Jungle Speed review: A tricky balance of speed versus accuracy

Jungle Speed is a fast-paced card game that requires a tricky balance between speed and accuracy for victory. But was it a winner for us?

I was provided with a copy of this game for review purposes.

Jungle Speed is a rapid-fire card game that can be played by up to ten people. At its most basic level it is derived from that ages-old classic, Snap, but it’s far more complicated than that.

The aim of the game is straightforward enough: get rid of all your cards before anyone else can. The 80 cards in the deck feature a variety of designs and colours and players take it in turns to reveal the top card on their pile. As soon as two cards with the same design are turned over, this initiates a duel in which the first person to grab the totem pole in the middle of the playing area wins and passes their discarded cards to the loser. But here’s the twist. If a player mistakenly engages in a duel – and several of the cards are similar but not identical, so mistakes are easy to make – they pay for their error by receiving other players’ cards instead. This makes it a much trickier game than it appears at first sight.

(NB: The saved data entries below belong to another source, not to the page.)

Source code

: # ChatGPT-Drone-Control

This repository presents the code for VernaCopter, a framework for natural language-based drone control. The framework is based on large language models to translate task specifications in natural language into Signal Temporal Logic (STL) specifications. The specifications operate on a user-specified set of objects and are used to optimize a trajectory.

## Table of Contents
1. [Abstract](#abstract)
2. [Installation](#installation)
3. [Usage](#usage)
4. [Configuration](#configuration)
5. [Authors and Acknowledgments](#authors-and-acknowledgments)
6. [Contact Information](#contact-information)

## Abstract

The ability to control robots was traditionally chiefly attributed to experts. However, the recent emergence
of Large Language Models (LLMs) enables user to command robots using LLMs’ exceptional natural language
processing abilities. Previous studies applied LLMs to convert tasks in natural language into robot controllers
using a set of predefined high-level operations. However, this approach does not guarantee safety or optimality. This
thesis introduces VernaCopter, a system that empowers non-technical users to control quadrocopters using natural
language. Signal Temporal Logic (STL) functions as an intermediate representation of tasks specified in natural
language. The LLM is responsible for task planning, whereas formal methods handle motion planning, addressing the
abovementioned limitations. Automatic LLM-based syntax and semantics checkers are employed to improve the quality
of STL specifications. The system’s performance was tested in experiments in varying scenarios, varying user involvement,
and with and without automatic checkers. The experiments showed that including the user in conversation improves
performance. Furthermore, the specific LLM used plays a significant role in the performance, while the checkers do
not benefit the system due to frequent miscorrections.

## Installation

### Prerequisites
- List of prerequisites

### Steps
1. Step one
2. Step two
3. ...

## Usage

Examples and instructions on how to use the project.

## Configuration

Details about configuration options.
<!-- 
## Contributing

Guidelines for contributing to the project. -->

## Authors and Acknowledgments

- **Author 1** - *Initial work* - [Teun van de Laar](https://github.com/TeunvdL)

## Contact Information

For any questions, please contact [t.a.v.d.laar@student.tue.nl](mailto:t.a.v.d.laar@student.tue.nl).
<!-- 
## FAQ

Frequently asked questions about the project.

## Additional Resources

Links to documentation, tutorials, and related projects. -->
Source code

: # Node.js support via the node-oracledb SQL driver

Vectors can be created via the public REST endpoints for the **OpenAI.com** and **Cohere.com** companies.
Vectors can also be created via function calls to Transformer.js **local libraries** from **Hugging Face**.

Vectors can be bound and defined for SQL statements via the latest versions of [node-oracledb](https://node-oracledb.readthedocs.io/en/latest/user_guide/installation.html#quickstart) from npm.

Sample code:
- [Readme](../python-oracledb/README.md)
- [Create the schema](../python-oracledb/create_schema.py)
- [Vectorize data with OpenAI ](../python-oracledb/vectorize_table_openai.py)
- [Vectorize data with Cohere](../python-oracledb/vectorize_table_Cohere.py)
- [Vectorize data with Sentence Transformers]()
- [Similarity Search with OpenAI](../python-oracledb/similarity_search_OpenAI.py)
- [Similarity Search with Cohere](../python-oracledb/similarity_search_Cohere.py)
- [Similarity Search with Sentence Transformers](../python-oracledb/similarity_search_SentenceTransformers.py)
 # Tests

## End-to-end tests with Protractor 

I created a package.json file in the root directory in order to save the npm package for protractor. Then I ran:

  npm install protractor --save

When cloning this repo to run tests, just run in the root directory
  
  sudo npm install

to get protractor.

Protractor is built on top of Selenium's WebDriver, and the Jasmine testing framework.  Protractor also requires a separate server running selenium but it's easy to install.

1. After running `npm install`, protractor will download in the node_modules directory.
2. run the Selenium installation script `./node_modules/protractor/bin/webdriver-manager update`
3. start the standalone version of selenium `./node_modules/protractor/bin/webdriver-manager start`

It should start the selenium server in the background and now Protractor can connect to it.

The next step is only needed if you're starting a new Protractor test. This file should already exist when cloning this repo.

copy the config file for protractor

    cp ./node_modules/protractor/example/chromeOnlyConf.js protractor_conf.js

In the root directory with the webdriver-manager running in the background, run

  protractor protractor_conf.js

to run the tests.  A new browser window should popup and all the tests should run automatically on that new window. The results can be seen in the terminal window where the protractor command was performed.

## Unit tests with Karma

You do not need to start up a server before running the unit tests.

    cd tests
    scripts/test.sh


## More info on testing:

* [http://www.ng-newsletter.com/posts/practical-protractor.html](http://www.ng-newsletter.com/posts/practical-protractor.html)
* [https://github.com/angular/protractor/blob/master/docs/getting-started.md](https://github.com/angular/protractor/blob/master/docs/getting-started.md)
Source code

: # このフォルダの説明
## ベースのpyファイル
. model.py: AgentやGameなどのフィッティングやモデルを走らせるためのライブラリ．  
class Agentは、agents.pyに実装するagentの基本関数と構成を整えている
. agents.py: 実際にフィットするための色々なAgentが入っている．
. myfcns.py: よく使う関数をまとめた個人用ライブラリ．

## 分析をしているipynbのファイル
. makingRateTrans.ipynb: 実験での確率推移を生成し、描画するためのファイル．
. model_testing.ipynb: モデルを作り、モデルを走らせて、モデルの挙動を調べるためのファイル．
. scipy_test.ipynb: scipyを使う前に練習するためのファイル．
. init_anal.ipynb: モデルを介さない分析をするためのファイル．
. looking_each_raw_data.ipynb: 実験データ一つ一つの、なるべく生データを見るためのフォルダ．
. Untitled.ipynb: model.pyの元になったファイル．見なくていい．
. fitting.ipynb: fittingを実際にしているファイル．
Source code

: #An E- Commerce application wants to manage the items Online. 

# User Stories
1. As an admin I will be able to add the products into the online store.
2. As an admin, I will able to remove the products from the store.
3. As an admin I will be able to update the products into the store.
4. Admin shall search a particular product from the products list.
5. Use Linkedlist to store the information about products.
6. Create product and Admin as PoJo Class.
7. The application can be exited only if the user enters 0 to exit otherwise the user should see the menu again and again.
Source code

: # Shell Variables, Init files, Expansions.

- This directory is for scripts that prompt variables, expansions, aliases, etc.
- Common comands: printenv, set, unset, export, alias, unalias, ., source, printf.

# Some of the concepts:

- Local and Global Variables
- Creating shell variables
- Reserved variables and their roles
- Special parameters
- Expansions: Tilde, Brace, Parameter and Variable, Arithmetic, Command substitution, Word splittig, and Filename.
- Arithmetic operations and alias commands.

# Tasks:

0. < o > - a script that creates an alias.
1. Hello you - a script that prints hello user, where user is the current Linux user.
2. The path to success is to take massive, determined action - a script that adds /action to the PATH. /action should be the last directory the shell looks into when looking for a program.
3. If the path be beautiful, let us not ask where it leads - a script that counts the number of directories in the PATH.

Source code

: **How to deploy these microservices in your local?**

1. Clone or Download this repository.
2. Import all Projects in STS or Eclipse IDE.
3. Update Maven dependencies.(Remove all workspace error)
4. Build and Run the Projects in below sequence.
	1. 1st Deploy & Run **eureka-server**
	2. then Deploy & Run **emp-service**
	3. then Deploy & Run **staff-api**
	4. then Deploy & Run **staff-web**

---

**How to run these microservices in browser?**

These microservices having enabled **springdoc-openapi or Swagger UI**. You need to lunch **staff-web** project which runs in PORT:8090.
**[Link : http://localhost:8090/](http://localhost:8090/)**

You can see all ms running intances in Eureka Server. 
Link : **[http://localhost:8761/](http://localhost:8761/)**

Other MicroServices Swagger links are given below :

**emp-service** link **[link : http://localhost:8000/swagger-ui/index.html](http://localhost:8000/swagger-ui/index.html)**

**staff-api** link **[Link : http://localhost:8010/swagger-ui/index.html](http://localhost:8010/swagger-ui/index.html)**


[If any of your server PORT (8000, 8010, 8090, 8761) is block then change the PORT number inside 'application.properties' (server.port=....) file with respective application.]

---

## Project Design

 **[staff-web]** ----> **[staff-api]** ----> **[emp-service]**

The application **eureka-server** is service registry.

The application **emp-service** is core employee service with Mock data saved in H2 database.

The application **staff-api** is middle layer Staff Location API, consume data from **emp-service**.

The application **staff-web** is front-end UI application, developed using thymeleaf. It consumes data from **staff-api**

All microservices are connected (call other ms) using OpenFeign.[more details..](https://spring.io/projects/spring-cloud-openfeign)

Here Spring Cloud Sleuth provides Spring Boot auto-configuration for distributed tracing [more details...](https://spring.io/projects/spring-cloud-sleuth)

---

There are also a number of special cards which change the rules of the game when turned over. These provided some essential variety to the play but also added a level of complexity that requires players to learn a few extra rules rather than just jumping straight in. It’s an issue that disappears once players have familiarised themselves with the game but it did prove to be an initial barrier. However, because the game is largely reliant on speed than skill or strategy it means that children can quickly compete on the same level as adults, which is a big selling point.


Despite some initial frustrations Jungle Speed provided plenty of laughs. The speed of play was fast and games lasted less than 15 minutes. And it was an interesting and different challenge for our nine and seven-year-old boys to realise that speed isn’t everything, a lesson they learned the hard way as the pile of cards in front of them grew in size.

Play requires a reasonable amount of space and a flat, steady surface to enable the totem pole to stand up. It’s not a game that can be easily played in the car or on a train, where the totem pole would constantly fall over.

Our overall verdict? Jungle Speed had a mixed reception. The need to be quick but not too quick provided a novel challenge. And there were plenty of laughs and howls of frustration when players realised they had erred. However, the gameplay was a bit fiddly and not complex enough tactically to hold the attention of a family of serious game-players for long.

So Jungle Speed was an interesting diversion for half an hour of light-hearted play. It’s certainly a good game for children who aren’t yet ready for more complex or strategy-based games. However, our kids love strategic games, so while Jungle Speed was fun we probably tried it a year too late.

In truth, I don’t think it’s a game we will pull off the shelf that often in the future – although it would make for an entertaining adult drinking game! However, it’s well worth a look for younger, less advanced game-players looking for something less serious with more of a fun element. How much longevity it has depends to what extent you have a need for something more complex and involved.

Jungle Speed is available from major retailers with a recommended retail price of £14.99.